Summer of Copilot Week 4


In Week 4 of my #SummerOfCopilot series on LinkedIn, we explored how AI is becoming embedded in the modern workplace, from the apps we use every day to the depths of our company intranet. If Week 3 was about the promise of Copilot, Week 4 was about putting Copilot to work and seeing results. We discussed:

  • Copilot Chat as an ever-present AI assistant you can call on in any context.

  • Real productivity gains witnessed from using Copilot in tasks like email management, document prep, and meetings.

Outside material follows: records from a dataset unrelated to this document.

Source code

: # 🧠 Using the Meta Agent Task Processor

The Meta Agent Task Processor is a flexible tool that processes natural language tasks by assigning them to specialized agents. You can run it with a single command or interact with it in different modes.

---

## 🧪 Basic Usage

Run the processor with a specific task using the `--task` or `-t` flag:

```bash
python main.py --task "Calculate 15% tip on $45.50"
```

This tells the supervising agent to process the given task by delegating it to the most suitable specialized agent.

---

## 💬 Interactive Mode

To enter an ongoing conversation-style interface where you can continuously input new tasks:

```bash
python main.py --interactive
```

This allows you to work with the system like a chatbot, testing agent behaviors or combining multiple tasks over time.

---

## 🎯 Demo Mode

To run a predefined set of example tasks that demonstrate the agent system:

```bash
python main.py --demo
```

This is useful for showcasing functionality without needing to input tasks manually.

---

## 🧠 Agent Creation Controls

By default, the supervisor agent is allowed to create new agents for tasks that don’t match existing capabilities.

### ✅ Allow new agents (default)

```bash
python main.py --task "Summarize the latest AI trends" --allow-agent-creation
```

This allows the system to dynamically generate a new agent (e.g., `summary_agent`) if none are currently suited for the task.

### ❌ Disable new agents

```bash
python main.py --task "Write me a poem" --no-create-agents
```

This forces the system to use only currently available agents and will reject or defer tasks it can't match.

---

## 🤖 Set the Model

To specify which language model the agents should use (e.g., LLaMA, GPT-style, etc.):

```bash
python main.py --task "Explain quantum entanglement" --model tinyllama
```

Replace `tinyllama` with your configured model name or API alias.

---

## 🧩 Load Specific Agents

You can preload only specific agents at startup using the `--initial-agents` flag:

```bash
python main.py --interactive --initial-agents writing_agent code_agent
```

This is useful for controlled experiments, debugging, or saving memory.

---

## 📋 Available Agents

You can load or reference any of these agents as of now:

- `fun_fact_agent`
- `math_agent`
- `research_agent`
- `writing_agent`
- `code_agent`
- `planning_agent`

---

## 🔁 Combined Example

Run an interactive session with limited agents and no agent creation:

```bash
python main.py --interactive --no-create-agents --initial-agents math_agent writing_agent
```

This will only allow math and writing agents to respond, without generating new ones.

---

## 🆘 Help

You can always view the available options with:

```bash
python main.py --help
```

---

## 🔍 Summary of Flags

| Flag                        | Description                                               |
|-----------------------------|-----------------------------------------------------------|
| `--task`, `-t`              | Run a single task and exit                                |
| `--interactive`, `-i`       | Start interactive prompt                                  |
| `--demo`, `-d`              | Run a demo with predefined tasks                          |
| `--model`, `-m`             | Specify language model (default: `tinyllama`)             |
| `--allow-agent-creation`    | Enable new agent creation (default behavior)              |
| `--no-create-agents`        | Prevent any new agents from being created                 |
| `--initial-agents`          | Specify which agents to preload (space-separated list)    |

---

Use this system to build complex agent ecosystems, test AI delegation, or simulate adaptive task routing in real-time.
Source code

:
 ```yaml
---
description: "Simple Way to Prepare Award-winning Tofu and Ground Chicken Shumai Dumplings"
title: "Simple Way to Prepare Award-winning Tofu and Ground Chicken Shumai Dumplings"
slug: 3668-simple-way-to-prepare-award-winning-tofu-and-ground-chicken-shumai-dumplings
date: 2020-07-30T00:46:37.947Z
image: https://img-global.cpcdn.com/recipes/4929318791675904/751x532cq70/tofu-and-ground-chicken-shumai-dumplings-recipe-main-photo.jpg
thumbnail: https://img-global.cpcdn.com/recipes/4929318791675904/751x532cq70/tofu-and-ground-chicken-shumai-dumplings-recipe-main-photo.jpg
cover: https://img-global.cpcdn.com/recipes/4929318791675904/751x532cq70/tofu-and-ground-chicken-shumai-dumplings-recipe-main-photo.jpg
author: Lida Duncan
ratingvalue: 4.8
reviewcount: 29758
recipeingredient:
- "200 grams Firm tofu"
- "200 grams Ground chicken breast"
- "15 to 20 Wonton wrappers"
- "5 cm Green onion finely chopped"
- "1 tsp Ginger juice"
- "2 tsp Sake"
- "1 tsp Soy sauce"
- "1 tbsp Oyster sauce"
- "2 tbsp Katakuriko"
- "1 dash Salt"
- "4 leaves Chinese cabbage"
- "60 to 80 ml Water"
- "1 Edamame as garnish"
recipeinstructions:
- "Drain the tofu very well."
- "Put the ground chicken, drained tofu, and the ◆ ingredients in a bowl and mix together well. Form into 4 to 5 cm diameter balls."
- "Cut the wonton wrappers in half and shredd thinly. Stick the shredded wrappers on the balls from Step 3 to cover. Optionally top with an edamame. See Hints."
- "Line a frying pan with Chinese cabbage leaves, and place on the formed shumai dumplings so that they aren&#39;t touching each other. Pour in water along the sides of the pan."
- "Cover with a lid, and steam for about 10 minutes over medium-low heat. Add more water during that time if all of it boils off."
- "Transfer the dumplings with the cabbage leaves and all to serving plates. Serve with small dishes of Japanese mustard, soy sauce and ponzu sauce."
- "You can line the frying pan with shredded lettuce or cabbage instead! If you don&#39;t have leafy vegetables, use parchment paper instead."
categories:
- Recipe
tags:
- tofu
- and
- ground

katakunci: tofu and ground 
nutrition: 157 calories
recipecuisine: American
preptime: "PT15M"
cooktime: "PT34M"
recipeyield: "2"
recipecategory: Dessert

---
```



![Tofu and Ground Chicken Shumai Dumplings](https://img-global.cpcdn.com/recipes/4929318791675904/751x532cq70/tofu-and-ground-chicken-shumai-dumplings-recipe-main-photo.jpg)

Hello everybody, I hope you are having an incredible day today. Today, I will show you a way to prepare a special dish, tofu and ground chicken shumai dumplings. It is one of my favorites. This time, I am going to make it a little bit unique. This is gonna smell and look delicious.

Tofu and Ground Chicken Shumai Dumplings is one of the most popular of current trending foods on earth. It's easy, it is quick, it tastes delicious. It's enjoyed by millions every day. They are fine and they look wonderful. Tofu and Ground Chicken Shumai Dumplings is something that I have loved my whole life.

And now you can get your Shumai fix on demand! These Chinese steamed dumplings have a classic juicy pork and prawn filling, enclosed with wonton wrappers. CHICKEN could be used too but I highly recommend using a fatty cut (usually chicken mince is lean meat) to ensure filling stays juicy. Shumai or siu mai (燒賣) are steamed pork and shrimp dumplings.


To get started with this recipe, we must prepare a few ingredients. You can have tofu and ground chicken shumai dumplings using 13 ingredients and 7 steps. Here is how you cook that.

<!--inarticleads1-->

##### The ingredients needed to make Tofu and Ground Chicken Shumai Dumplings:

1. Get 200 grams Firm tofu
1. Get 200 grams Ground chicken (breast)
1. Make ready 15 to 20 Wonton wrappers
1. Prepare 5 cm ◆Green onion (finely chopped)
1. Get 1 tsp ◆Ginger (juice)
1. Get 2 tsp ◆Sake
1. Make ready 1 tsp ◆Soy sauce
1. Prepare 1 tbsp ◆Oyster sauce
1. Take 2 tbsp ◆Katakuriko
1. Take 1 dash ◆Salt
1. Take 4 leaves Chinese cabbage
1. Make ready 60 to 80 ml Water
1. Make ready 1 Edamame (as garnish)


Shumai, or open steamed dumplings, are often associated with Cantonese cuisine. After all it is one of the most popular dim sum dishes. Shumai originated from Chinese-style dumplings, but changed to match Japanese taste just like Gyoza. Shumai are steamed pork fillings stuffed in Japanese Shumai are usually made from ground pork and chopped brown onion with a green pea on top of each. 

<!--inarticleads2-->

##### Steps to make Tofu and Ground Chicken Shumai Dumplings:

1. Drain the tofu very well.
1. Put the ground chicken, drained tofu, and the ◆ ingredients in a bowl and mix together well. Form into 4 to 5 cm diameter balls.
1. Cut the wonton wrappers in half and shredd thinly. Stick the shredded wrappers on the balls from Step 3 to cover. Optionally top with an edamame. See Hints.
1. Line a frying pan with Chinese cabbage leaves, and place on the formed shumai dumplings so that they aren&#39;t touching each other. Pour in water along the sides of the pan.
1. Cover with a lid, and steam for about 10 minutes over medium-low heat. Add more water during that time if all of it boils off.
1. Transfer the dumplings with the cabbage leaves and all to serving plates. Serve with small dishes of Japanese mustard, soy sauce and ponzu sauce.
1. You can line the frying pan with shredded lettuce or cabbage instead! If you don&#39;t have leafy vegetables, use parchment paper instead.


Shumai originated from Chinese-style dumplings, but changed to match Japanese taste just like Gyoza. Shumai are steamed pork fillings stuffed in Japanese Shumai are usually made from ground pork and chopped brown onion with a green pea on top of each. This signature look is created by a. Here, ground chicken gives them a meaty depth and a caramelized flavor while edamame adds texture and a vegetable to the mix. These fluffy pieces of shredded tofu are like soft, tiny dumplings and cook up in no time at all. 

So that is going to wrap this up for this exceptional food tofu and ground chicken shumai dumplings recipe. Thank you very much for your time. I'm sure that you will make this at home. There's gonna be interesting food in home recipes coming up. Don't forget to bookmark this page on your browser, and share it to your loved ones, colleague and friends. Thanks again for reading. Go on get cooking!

  • A comparison of Copilot Chat vs. ChatGPT (and other AI) to clarify when and why Copilot is the better fit for enterprises.

  • The debut of SharePoint AI Agents, which perhaps stole the spotlight by turning intranets into interactive Q&A bots.

  • Plus, we shared a trove of complimentary Copilot training resources to help you and your teams get up to speed with these tools.


Let’s dive into the key takeaways from each topic we covered in Week 4, and why they matter for you as a business leader.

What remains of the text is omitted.